This week Wikileaks released the largest series of documents ever leaked for public view on to its website. These files were largely United States embassy cables, an insight into what US diplomats had been saying about the rest of the world. The result of this leak has been huge embarrassment to the US government as well as a whole range of parties who were mentioned disparagingly within the various files. Diplomacy has always been a game of wily intrigue and secrecy but the release of these documents of public statesmen raises the question of whether we have the right to know what these diplomats who are supposedly working in the national interest are saying to each other. It has led to some commentators even suggesting that the whole diplomatic game should be open and transparent.
What has this got to do with football I hear you ask. Well, the World Cup bidding process has been rumbling on this week as the competition enters it’s final stages and potential hosting countries try to entice undecided voters at the last minute. The ensuing celebrity invasion of Zurich has led to the situation where our Prime Minister, Prince William, and David Beckham have all been enlisted to support the English World Cup cause.
This is amongst calls of corruption from The Sunday Times and a documentary by Panorama. Both have shown members of FIFA to be selling their votes for cash. It has also been revealed that one of the guarantees governments have to make as part of their bid is that FIFA must be allowed to make “the unrestricted import and export of all foreign currencies to and from the UK, as well as the unrestricted exchange and conversion of these currencies into US dollars, Euros or Swiss francs”. This would mean FIFA would be exempt from our money laundering legislation. Doesn’t overly fill me with confidence.
This is also not the first time FIFA has been struck by controversy surrounding corruption charges.
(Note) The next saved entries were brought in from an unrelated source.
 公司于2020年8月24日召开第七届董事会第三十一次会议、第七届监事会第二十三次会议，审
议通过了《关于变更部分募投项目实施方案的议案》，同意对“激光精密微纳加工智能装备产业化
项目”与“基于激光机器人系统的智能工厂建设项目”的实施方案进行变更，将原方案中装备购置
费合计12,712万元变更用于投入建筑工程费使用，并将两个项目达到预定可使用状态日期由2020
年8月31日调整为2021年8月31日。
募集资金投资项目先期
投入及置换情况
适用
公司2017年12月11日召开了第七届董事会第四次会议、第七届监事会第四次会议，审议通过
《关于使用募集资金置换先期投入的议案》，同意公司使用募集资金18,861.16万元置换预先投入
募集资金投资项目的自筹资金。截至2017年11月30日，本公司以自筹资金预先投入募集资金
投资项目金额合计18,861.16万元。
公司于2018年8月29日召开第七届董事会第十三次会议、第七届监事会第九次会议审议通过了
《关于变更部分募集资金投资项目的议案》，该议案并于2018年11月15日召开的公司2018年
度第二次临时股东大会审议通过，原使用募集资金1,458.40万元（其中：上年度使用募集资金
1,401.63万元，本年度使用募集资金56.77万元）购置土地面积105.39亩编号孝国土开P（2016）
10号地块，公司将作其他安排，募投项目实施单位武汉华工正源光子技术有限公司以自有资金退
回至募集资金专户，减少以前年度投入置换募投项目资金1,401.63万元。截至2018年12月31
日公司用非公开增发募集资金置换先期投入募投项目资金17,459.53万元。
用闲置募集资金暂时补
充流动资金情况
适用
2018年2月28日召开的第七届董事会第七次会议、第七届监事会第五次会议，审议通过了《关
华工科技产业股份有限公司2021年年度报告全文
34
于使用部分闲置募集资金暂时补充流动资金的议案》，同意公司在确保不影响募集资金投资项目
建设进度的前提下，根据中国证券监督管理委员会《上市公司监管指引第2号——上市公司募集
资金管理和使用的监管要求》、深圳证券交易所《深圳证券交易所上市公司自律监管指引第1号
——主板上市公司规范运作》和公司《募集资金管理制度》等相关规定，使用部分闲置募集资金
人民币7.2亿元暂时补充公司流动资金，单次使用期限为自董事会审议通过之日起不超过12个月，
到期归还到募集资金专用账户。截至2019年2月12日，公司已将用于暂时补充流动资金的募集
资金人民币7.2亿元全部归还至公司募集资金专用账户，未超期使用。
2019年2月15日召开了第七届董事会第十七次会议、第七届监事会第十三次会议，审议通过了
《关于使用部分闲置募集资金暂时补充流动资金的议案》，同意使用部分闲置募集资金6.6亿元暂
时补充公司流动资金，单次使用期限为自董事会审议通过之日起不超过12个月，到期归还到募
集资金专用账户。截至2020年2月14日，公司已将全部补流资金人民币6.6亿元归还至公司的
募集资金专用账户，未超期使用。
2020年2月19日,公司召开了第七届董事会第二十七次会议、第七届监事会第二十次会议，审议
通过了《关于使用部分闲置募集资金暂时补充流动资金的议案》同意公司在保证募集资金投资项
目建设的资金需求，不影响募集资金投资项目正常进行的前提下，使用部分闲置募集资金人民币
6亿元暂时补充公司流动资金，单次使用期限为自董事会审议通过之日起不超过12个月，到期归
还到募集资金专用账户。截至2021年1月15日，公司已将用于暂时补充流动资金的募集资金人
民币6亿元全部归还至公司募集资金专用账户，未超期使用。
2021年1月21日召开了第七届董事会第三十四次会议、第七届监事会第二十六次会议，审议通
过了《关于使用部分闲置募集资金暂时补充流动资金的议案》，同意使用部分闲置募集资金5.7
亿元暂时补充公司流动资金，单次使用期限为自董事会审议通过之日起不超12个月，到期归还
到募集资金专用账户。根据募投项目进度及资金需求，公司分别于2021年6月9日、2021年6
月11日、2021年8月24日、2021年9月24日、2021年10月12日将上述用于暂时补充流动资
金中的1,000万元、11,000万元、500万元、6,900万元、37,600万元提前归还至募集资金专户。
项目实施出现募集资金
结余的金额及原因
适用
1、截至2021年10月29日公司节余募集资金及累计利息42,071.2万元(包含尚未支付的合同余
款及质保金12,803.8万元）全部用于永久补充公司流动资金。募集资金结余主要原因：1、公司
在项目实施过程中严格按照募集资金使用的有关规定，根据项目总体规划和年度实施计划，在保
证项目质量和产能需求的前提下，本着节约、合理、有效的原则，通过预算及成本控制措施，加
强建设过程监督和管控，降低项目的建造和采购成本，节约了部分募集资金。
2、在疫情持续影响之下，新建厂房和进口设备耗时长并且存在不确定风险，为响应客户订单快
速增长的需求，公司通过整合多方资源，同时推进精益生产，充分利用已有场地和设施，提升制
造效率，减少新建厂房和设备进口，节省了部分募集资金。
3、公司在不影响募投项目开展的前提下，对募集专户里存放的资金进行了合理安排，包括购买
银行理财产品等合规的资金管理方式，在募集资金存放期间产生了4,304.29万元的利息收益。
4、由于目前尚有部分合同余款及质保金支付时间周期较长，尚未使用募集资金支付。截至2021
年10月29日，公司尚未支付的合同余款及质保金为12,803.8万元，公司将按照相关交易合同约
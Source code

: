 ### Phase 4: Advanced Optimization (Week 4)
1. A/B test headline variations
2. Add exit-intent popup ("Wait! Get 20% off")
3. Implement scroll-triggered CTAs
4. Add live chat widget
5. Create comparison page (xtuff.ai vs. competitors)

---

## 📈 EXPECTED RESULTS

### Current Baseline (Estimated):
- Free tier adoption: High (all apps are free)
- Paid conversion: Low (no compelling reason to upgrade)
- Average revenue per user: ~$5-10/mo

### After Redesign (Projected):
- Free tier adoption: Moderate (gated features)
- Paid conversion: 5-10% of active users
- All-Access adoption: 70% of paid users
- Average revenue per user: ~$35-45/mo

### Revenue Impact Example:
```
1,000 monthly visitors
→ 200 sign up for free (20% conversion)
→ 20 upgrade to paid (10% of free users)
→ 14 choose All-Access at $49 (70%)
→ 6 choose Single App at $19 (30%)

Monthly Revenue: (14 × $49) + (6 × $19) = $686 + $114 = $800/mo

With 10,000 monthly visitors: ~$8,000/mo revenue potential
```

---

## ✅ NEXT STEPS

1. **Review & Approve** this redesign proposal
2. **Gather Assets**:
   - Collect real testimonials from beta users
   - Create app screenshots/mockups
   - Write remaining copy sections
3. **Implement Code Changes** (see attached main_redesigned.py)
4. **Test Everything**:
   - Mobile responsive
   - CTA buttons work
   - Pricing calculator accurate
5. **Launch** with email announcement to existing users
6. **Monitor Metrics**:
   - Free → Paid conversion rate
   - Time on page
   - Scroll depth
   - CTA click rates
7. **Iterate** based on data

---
In 2002, Sepp Blatter’s assistant deputy and former protégé, Michel Zen-Ruffinen drew up a 30-page dossier outlining allegations of financial mismanagement within the organisation. Blatter stopped a FIFA internal investigation because confidentiality agreements were broken. Despite being cleared by Swiss authorities of any fault rumours have persisted about financial irregularities during Blatter’s premiership.
I think football is crying out for a situation similar to what happened with the embassy leaks. Not only would it give proof, once and for all over what has been happening at FIFA, it might make them answerable to everyone who is involved in the game. One commentator referred to FIFA this week as a “pseudo-papal state”. This analogy is not far wrong. Like the Vatican, FIFA has millions of footballing ‘followers’ of nearly all nationalities and ethnicities. The problem is though it has the same sort of hierarchy formed by political games. Only by revealing how they abuse their position and by exposing how far they will go to defend it will anything change.
As regards the World Cup bidding process, I do not like the bidding process but if it is to stay in it’s current form surely a bit of transparency would at least mean voters have to be careful about their behaviour. I would imagine the upper echelons of FIFA are desperately afraid of transparency; afraid of the reform it might bring, that their untouchable positions of entitlement and reward might be compromised. This can only be a good thing though for those of us who are fed up of this bloated merry-go-round.